Your task: Among the entries below, find the lines with the word "install" and copy them.

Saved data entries
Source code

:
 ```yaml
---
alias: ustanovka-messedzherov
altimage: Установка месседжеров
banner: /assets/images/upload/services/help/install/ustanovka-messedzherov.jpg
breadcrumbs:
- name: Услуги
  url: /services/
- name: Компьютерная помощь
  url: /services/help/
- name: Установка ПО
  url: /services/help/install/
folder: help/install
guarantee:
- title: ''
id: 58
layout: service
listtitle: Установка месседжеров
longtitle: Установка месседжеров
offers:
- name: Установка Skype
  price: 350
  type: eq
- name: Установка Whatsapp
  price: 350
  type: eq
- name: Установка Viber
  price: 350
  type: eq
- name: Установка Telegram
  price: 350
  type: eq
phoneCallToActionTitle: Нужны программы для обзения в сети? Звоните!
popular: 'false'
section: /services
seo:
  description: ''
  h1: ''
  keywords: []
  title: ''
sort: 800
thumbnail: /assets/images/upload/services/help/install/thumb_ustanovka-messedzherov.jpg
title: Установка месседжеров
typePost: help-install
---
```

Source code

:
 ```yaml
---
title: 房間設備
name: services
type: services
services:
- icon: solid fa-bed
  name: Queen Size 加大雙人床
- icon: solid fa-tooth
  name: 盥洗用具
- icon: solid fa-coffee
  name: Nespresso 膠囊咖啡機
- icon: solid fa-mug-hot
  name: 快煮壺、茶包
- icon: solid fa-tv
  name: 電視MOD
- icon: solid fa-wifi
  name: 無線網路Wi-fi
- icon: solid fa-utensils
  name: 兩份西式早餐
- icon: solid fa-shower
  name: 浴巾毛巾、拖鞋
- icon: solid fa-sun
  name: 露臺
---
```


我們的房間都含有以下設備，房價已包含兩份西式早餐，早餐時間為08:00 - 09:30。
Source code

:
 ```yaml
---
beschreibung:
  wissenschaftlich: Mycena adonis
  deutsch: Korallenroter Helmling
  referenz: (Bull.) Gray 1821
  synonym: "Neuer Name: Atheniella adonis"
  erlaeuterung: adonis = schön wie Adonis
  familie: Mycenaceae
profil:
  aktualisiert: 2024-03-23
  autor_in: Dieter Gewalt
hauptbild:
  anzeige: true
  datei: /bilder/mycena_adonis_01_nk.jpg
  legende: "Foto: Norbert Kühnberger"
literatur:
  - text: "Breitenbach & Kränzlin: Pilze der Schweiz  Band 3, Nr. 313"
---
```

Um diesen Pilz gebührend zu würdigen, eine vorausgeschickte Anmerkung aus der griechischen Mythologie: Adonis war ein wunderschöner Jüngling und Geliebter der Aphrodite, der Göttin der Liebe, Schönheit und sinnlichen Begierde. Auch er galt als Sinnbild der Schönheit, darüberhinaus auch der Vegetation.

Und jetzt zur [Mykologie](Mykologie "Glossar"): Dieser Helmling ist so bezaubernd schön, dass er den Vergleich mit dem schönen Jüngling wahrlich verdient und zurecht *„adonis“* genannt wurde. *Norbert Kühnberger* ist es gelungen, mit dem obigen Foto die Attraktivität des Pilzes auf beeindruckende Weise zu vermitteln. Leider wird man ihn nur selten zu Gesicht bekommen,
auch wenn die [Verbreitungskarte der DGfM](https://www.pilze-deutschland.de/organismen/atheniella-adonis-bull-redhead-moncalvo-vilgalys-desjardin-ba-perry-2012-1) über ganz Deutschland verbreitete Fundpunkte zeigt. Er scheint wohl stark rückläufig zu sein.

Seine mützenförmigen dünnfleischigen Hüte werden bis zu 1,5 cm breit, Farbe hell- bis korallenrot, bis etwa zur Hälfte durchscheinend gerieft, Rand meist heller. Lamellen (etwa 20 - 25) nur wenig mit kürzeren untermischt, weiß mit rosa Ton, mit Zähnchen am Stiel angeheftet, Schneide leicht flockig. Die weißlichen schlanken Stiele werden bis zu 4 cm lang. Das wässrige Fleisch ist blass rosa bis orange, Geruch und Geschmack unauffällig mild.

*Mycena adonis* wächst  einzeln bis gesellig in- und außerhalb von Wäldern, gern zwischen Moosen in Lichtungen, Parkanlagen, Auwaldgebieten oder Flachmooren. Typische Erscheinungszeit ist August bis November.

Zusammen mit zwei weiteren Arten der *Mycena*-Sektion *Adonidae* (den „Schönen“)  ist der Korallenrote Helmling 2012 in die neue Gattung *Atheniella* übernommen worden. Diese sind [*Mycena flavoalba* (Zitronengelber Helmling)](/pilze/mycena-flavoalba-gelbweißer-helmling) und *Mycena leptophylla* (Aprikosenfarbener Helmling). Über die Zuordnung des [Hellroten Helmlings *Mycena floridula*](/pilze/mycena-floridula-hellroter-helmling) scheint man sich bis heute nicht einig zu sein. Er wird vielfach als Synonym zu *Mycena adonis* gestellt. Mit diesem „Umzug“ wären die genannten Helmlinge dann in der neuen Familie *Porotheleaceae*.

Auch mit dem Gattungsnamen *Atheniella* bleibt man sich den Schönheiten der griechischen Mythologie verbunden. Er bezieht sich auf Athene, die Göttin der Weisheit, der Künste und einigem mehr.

Task output:
banner: /assets/images/upload/services/help/install/ustanovka-messedzherov.jpg
  url: /services/help/install/
folder: help/install
thumbnail: /assets/images/upload/services/help/install/thumb_ustanovka-messedzherov.jpg
typePost: help-install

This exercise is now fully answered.